* TASK STATEMENT:
In the entries below, find the line with "The slice type" and the line with "Arrays have their". Return those two lines and all lines between them, exactly.

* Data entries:
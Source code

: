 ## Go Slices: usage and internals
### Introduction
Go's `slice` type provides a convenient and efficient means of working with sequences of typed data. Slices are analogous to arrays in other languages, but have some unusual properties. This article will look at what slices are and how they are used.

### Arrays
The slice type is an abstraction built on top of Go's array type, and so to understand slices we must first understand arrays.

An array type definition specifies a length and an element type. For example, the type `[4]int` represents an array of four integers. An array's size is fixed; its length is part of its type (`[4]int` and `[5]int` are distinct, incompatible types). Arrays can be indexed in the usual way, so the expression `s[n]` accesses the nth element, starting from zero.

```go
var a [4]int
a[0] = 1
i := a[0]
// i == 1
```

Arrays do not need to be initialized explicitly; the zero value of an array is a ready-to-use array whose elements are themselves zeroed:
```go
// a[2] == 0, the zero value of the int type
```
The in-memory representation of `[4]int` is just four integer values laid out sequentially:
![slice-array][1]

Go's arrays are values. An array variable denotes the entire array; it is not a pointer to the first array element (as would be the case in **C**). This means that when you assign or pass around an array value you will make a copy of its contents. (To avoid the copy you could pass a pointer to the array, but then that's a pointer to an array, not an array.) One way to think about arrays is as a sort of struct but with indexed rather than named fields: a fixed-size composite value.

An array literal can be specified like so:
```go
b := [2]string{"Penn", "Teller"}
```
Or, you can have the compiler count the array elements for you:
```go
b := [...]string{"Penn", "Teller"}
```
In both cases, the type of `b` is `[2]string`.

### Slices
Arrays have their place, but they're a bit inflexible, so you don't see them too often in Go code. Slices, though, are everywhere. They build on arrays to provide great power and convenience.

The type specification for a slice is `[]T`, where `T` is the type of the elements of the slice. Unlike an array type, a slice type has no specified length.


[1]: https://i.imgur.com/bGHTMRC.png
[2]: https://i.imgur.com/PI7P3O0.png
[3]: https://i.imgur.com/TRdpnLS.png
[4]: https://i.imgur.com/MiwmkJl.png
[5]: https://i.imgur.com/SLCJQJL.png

* ANSWER AREA:
The slice type is an abstraction built on top of Go's array type, and so to understand slices we must first understand arrays.

An array type definition specifies a length and an element type. For example, the type `[4]int` represents an array of four integers. An array's size is fixed; its length is part of its type (`[4]int` and `[5]int` are distinct, incompatible types). Arrays can be indexed in the usual way, so the expression `s[n]` accesses the nth element, starting from zero.

```go
var a [4]int
a[0] = 1
i := a[0]
// i == 1
```

Arrays do not need to be initialized explicitly; the zero value of an array is a ready-to-use array whose elements are themselves zeroed:
```go
// a[2] == 0, the zero value of the int type
```
The in-memory representation of `[4]int` is just four integer values laid out sequentially:
![slice-array][1]

Go's arrays are values. An array variable denotes the entire array; it is not a pointer to the first array element (as would be the case in **C**). This means that when you assign or pass around an array value you will make a copy of its contents. (To avoid the copy you could pass a pointer to the array, but then that's a pointer to an array, not an array.) One way to think about arrays is as a sort of struct but with indexed rather than named fields: a fixed-size composite value.

An array literal can be specified like so:
```go
b := [2]string{"Penn", "Teller"}
```
Or, you can have the compiler count the array elements for you:
```go
b := [...]string{"Penn", "Teller"}
```
In both cases, the type of `b` is `[2]string`.

### Slices
Arrays have their place, but they're a bit inflexible, so you don't see them too often in Go code. Slices, though, are everywhere. They build on arrays to provide great power and convenience.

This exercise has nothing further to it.